Exercise description. Would you write out the lines below exactly, from the one containing "The results are" to the very last, but without the pictures?

——————————

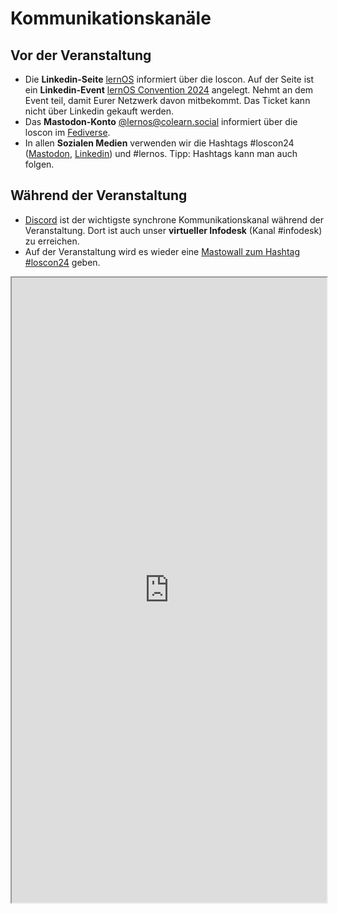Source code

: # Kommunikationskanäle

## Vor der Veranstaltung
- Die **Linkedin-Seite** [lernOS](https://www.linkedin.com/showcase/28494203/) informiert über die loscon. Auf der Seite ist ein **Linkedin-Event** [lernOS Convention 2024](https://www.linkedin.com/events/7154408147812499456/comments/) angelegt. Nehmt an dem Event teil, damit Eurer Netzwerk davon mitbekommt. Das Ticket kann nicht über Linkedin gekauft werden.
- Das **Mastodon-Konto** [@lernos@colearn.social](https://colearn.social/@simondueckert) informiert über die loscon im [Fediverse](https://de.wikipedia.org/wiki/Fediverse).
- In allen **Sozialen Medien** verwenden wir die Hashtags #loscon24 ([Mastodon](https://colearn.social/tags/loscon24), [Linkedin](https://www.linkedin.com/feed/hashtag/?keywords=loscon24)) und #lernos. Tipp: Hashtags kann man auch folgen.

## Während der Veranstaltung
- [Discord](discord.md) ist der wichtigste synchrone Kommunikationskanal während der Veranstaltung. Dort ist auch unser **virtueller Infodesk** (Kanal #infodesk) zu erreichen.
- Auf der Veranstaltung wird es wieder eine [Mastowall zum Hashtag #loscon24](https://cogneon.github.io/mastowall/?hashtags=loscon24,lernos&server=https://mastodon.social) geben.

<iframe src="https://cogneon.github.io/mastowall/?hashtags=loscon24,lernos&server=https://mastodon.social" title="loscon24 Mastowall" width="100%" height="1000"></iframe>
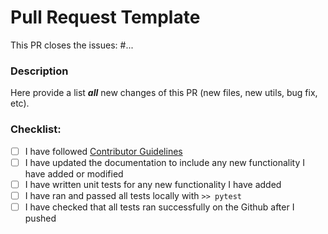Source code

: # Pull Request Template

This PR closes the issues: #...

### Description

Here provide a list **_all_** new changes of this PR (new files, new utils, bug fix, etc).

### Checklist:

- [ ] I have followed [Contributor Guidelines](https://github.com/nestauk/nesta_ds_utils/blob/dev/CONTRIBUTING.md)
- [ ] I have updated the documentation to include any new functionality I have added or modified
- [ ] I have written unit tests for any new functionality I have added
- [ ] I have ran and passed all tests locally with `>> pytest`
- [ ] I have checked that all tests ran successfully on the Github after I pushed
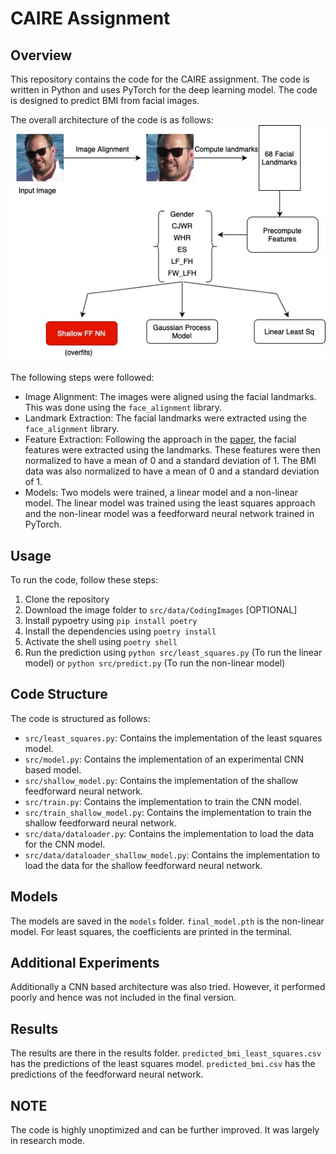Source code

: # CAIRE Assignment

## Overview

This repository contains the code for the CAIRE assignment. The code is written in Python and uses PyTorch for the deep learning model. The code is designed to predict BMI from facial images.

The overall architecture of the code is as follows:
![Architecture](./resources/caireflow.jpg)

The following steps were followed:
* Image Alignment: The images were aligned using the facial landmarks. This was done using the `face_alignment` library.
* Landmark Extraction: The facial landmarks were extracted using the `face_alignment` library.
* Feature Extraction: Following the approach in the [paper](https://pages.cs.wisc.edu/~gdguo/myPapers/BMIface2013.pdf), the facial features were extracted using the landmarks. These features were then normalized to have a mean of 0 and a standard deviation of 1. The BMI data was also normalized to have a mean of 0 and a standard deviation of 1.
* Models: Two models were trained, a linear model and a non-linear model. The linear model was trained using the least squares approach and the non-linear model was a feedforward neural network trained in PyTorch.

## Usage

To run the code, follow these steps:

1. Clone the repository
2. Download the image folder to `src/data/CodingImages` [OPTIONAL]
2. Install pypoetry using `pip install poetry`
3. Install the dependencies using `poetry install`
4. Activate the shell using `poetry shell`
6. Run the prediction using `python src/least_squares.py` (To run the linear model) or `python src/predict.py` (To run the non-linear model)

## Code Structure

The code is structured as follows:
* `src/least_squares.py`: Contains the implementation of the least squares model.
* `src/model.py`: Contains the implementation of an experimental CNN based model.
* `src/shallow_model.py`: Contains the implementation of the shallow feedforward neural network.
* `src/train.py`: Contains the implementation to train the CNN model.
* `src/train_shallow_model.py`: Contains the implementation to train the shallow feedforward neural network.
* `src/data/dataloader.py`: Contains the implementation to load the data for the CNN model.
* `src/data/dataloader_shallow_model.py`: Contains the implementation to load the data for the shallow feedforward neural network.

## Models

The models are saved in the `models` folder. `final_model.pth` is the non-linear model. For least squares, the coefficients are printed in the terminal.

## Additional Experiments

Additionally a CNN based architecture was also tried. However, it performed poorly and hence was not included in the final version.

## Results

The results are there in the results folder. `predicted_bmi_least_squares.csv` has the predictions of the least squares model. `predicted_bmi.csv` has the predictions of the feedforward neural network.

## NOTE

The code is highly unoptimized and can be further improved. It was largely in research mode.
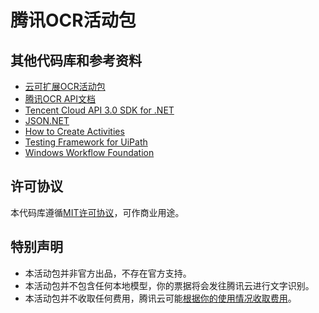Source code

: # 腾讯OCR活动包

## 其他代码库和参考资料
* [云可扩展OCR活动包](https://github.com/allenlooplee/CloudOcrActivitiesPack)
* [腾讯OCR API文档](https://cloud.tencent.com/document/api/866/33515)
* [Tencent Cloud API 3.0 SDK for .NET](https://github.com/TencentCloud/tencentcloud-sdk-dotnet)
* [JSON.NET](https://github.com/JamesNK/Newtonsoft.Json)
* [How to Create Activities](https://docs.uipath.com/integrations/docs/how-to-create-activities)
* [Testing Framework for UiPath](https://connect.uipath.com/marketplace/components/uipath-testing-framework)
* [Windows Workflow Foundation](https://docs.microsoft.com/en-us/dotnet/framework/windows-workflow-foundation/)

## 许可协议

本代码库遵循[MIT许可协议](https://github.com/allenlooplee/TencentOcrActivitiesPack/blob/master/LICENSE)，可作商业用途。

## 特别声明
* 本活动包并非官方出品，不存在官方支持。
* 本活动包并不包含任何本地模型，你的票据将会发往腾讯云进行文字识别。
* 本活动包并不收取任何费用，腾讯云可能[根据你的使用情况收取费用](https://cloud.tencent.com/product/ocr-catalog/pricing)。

——————————

Result for this task.
The results are there in the results folder. `predicted_bmi_least_squares.csv` has the predictions of the least squares model. `predicted_bmi.csv` has the predictions of the feedforward neural network.

## NOTE

The code is highly unoptimized and can be further improved. It was largely in research mode.
Source code

: # 腾讯OCR活动包

## 其他代码库和参考资料
* [云可扩展OCR活动包](https://github.com/allenlooplee/CloudOcrActivitiesPack)
* [腾讯OCR API文档](https://cloud.tencent.com/document/api/866/33515)
* [Tencent Cloud API 3.0 SDK for .NET](https://github.com/TencentCloud/tencentcloud-sdk-dotnet)
* [JSON.NET](https://github.com/JamesNK/Newtonsoft.Json)
* [How to Create Activities](https://docs.uipath.com/integrations/docs/how-to-create-activities)
* [Testing Framework for UiPath](https://connect.uipath.com/marketplace/components/uipath-testing-framework)
* [Windows Workflow Foundation](https://docs.microsoft.com/en-us/dotnet/framework/windows-workflow-foundation/)

## 许可协议

本代码库遵循[MIT许可协议](https://github.com/allenlooplee/TencentOcrActivitiesPack/blob/master/LICENSE)，可作商业用途。

## 特别声明
* 本活动包并非官方出品，不存在官方支持。
* 本活动包并不包含任何本地模型，你的票据将会发往腾讯云进行文字识别。
* 本活动包并不收取任何费用，腾讯云可能[根据你的使用情况收取费用](https://cloud.tencent.com/product/ocr-catalog/pricing)。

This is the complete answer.